I started this series a couple of years back, likely the result of a Pixel of Ink find or daily Amazon free deal or something. I remember stumbling on it my first year of grad school. when there was a lull in the coursework that allowed me some time to pleasure read. The first book, Darkhouse, introduces the two main characters, Perry Palamino and Dex Foray, as they independently attempted to document paranormal activity at an Oregon lighthouse. Their excursions lead to Perry collaborated with Dex for a Seattle-based Internet paranormal investigation show titled, Experiment in Terror. The plots of books 2-7 follow Dex and Perry’s investigations, but early on, the reader discovers they both are endowed with supernatural gifts that inevitably complicate their situations. However, even with several near death experiences and a demonic possession, the show must go on. Intermingled with all the supernatural creatures, ghosts, and demons, the “will they, won’t they” between Perry and Dex builds to a climax (literally) at the end of Into the Hollow (Book 6). They continue to investigate for EIT in the next two books, but the difficulties inherent when two supernaturally sensitive people get together start making waves that tear holes between this world and Hell. At the end of Ashes to Ashes (Book 8), the EIT team calls it quits because shit got real with some demons in an old sanatorium for dying children. But, the even scarier sh*t goes down after the cameras stopped rolling.
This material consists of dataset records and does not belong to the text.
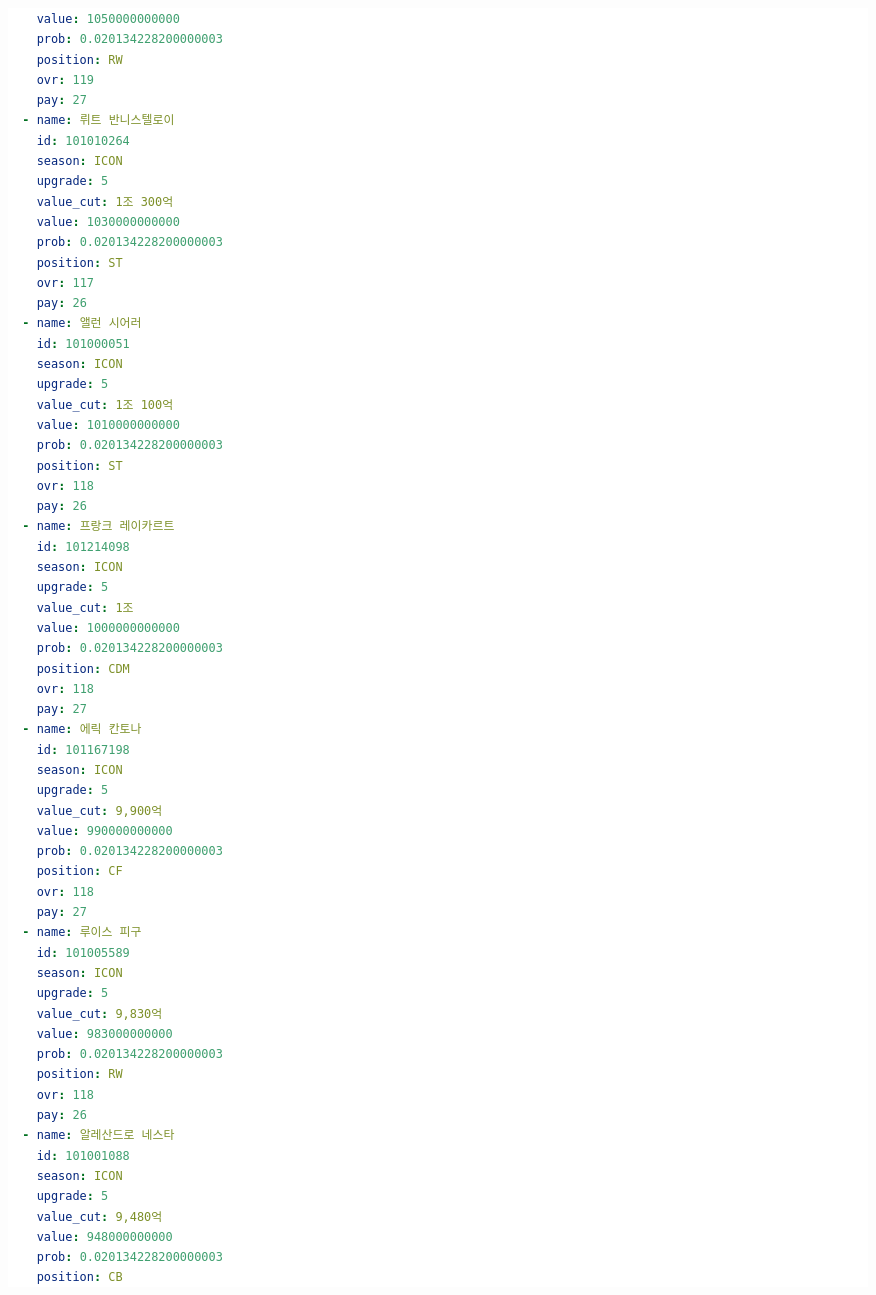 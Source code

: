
```yaml
    value: 1050000000000
    prob: 0.020134228200000003
    position: RW
    ovr: 119
    pay: 27
  - name: 뤼트 반니스텔로이
    id: 101010264
    season: ICON
    upgrade: 5
    value_cut: 1조 300억
    value: 1030000000000
    prob: 0.020134228200000003
    position: ST
    ovr: 117
    pay: 26
  - name: 앨런 시어러
    id: 101000051
    season: ICON
    upgrade: 5
    value_cut: 1조 100억
    value: 1010000000000
    prob: 0.020134228200000003
    position: ST
    ovr: 118
    pay: 26
  - name: 프랑크 레이카르트
    id: 101214098
    season: ICON
    upgrade: 5
    value_cut: 1조
    value: 1000000000000
    prob: 0.020134228200000003
    position: CDM
    ovr: 118
    pay: 27
  - name: 에릭 칸토나
    id: 101167198
    season: ICON
    upgrade: 5
    value_cut: 9,900억
    value: 990000000000
    prob: 0.020134228200000003
    position: CF
    ovr: 118
    pay: 27
  - name: 루이스 피구
    id: 101005589
    season: ICON
    upgrade: 5
    value_cut: 9,830억
    value: 983000000000
    prob: 0.020134228200000003
    position: RW
    ovr: 118
    pay: 26
  - name: 알레산드로 네스타
    id: 101001088
    season: ICON
    upgrade: 5
    value_cut: 9,480억
    value: 948000000000
    prob: 0.020134228200000003
    position: CB
```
In the final installment, Dust to Dust, Dex’s demon brother whisks him away to their childhood home in an attempt to open a door to Hell on Earth, using Dex and Perry’s unique energy, as well as her sister’s and mother’s, to create an unsealable gateway.  Dex dies in the process, but Perry goes into the Thin Veil between Hell and Earth to bring him back. You know, because she loves him. And, on the junk food aisle, love usually conquers all. That doesn’t mean a few meaningful characters aren’t lost along the way, but did you really expect anything to really get in the way of a happy ending? And, since I spent the last year immersed in Westoros, I guess I was hoping for less of a happy ending. Thanks, GRRM, for ruining me, BTW. But, this is the kind of story that gets wrapped in a nice little bow, and ties up most of the loose ends to leave the reader with the good feels. I admit that I have the warm fuzzies as the series came to a close at Dex and Perry’s wedding.

Having said that, like with any kind of junk food, there were moments were I just couldn’t stomach it and had to take a break.  Reading has become a bit of a thesis writing rebellion, so I devoured the last three books in about a week. By the time I was wrapping up Dust to Dust I was overly full and ready to stop eating. Fortunately, my gluttony for punishment won out in the end and I can say I’m now done. At times, it almost seemed to me that Halle was contractually obligated to include a certain number of racy sex scenes in each book. While I assume that is part of the appeal when there is a love story interwoven into the plot, it felt forced and overdone at times. Seriously, how many times do I really need to read about Dex’s insatiable need for intercourse and the lust in his dark eyes? Also, the swiftness at which I read these books felt like it was written at a young adult-ish level, but at times there was overuse of colloquialisms and profanity that I even felt was unnecessary, and I think the intimate scenes would have been more entertaining had Dex not wanted to “fuck the fuck out of her.” But probably the hardest thing to chew and swallow were the grammatical errors. They. Were. Rampant. Please, Karina, I beg you, get another editor.

But, at the end of the day, it is what it is: e-ink junk food wrought with too much sodium and added sugar that’s a lot of fun at the time, but once you’ve had your fill, you don’t go back right away. While I felt the storylines in the latter books were more engaging, the unnecessary sex and the bad editing  left that weird residue that interferes with my good impression of the product. And, in a few months, I will probably want something like that all over again.